▶ **Problem to solve**: Return exactly the lines below, starting with the one that has "(and to the" and going on through the one that has "ハッシュ方式とレンジ方式、シ".

▶ **Input for this task**:
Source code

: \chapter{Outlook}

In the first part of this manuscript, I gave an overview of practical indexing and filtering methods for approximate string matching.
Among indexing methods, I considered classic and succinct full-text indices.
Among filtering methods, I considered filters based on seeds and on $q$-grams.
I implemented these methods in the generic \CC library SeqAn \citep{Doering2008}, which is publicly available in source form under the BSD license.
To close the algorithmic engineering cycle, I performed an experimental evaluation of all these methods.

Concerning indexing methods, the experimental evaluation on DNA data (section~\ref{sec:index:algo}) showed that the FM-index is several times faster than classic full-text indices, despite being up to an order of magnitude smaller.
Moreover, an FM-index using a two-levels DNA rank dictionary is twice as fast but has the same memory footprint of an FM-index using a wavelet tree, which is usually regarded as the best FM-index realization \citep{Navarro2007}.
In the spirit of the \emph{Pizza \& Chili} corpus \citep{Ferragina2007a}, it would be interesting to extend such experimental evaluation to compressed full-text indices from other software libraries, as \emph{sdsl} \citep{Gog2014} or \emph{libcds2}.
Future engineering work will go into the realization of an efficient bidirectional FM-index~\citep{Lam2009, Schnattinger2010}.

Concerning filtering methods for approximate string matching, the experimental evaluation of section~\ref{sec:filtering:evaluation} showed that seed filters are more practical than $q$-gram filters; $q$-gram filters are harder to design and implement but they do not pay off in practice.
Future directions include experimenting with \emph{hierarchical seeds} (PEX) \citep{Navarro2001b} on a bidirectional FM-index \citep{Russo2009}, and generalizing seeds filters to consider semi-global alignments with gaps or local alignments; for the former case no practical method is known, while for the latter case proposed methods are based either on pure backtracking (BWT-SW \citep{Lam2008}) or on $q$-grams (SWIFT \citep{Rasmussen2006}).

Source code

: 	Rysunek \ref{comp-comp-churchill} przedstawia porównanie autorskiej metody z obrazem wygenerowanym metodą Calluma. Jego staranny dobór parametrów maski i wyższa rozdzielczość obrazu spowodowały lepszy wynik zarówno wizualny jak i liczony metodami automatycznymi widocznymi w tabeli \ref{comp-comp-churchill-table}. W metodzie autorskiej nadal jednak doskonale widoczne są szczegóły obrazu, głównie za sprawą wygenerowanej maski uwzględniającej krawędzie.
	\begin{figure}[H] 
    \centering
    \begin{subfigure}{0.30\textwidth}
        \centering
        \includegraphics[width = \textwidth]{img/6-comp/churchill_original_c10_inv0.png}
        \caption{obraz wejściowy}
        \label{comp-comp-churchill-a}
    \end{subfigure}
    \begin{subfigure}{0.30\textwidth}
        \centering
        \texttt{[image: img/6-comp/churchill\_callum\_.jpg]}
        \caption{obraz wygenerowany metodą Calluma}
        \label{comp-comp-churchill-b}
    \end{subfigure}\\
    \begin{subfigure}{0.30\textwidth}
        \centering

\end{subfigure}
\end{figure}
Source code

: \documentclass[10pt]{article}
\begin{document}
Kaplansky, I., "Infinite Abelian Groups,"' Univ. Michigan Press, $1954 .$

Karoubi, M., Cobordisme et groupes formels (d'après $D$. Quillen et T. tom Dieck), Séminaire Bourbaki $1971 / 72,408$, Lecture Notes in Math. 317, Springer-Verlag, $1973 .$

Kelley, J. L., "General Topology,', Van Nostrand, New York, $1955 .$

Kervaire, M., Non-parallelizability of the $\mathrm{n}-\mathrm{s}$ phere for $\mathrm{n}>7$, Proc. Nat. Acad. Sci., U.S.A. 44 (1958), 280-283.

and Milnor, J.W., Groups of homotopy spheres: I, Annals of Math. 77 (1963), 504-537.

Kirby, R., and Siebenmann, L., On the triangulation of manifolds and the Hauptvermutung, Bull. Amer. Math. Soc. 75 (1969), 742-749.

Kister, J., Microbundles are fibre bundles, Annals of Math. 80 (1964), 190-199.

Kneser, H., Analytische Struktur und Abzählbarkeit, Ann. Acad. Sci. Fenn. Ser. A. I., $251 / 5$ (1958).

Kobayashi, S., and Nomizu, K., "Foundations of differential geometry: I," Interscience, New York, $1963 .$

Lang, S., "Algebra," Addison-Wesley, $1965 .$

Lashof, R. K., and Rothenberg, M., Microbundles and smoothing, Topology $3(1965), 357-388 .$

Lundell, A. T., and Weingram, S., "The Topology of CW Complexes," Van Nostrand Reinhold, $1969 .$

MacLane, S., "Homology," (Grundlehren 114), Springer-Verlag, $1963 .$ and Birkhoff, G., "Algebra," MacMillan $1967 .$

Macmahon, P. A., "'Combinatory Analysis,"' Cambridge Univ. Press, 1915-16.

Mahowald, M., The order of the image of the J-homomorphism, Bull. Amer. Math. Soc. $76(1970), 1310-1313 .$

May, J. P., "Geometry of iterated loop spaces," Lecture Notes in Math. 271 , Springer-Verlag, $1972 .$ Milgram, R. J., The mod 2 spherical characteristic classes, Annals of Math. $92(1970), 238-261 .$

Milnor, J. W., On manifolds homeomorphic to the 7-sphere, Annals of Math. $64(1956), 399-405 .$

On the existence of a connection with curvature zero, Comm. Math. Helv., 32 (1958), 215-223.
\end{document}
* * *
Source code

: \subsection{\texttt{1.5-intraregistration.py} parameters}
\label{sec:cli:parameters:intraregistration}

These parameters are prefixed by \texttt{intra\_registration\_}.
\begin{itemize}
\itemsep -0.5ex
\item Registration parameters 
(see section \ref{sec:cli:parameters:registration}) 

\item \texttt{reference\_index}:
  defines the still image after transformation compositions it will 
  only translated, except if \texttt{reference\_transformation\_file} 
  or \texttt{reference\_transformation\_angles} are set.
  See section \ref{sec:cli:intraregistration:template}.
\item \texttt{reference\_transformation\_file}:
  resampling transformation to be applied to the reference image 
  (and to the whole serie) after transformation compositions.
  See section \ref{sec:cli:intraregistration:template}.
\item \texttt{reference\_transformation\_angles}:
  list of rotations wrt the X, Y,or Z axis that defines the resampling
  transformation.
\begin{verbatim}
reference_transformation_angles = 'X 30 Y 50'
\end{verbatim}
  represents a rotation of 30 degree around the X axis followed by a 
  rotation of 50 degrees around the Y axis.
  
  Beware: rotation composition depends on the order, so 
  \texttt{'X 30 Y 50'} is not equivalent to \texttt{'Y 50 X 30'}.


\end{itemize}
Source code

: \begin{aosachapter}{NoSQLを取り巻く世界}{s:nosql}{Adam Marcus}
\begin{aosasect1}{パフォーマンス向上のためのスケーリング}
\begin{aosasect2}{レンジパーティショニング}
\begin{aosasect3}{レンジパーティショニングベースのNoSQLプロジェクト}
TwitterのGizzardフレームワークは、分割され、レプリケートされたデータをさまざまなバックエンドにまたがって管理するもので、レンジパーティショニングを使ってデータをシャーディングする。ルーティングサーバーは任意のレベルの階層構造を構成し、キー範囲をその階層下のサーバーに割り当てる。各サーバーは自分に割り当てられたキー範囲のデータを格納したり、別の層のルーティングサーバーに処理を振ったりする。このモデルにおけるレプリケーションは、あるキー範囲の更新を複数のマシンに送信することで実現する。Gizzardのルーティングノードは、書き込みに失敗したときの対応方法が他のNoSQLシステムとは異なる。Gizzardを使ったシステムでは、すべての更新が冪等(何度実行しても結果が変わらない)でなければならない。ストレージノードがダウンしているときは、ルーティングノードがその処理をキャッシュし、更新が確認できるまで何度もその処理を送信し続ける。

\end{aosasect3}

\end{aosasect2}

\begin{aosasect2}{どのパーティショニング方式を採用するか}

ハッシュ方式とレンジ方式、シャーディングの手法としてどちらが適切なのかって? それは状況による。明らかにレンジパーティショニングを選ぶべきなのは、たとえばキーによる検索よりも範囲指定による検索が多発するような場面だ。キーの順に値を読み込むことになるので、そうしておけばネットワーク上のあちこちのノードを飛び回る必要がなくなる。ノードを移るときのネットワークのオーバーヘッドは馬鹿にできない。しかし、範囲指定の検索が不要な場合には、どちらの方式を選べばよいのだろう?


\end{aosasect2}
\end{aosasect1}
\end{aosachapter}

▶ **Task solution**:
  (and to the whole serie) after transformation compositions.
  See section \ref{sec:cli:intraregistration:template}.
\item \texttt{reference\_transformation\_angles}:
  list of rotations wrt the X, Y,or Z axis that defines the resampling
  transformation.
\begin{verbatim}
reference_transformation_angles = 'X 30 Y 50'
\end{verbatim}
  represents a rotation of 30 degree around the X axis followed by a 
  rotation of 50 degrees around the Y axis.
  
  Beware: rotation composition depends on the order, so 
  \texttt{'X 30 Y 50'} is not equivalent to \texttt{'Y 50 X 30'}.


\end{itemize}
Source code

: \begin{aosachapter}{NoSQLを取り巻く世界}{s:nosql}{Adam Marcus}
\begin{aosasect1}{パフォーマンス向上のためのスケーリング}
\begin{aosasect2}{レンジパーティショニング}
\begin{aosasect3}{レンジパーティショニングベースのNoSQLプロジェクト}
TwitterのGizzardフレームワークは、分割され、レプリケートされたデータをさまざまなバックエンドにまたがって管理するもので、レンジパーティショニングを使ってデータをシャーディングする。ルーティングサーバーは任意のレベルの階層構造を構成し、キー範囲をその階層下のサーバーに割り当てる。各サーバーは自分に割り当てられたキー範囲のデータを格納したり、別の層のルーティングサーバーに処理を振ったりする。このモデルにおけるレプリケーションは、あるキー範囲の更新を複数のマシンに送信することで実現する。Gizzardのルーティングノードは、書き込みに失敗したときの対応方法が他のNoSQLシステムとは異なる。Gizzardを使ったシステムでは、すべての更新が冪等(何度実行しても結果が変わらない)でなければならない。ストレージノードがダウンしているときは、ルーティングノードがその処理をキャッシュし、更新が確認できるまで何度もその処理を送信し続ける。

\end{aosasect3}

\end{aosasect2}

\begin{aosasect2}{どのパーティショニング方式を採用するか}

ハッシュ方式とレンジ方式、シャーディングの手法としてどちらが適切なのかって? それは状況による。明らかにレンジパーティショニングを選ぶべきなのは、たとえばキーによる検索よりも範囲指定による検索が多発するような場面だ。キーの順に値を読み込むことになるので、そうしておけばネットワーク上のあちこちのノードを飛び回る必要がなくなる。ノードを移るときのネットワークのオーバーヘッドは馬鹿にできない。しかし、範囲指定の検索が不要な場合には、どちらの方式を選べばよいのだろう?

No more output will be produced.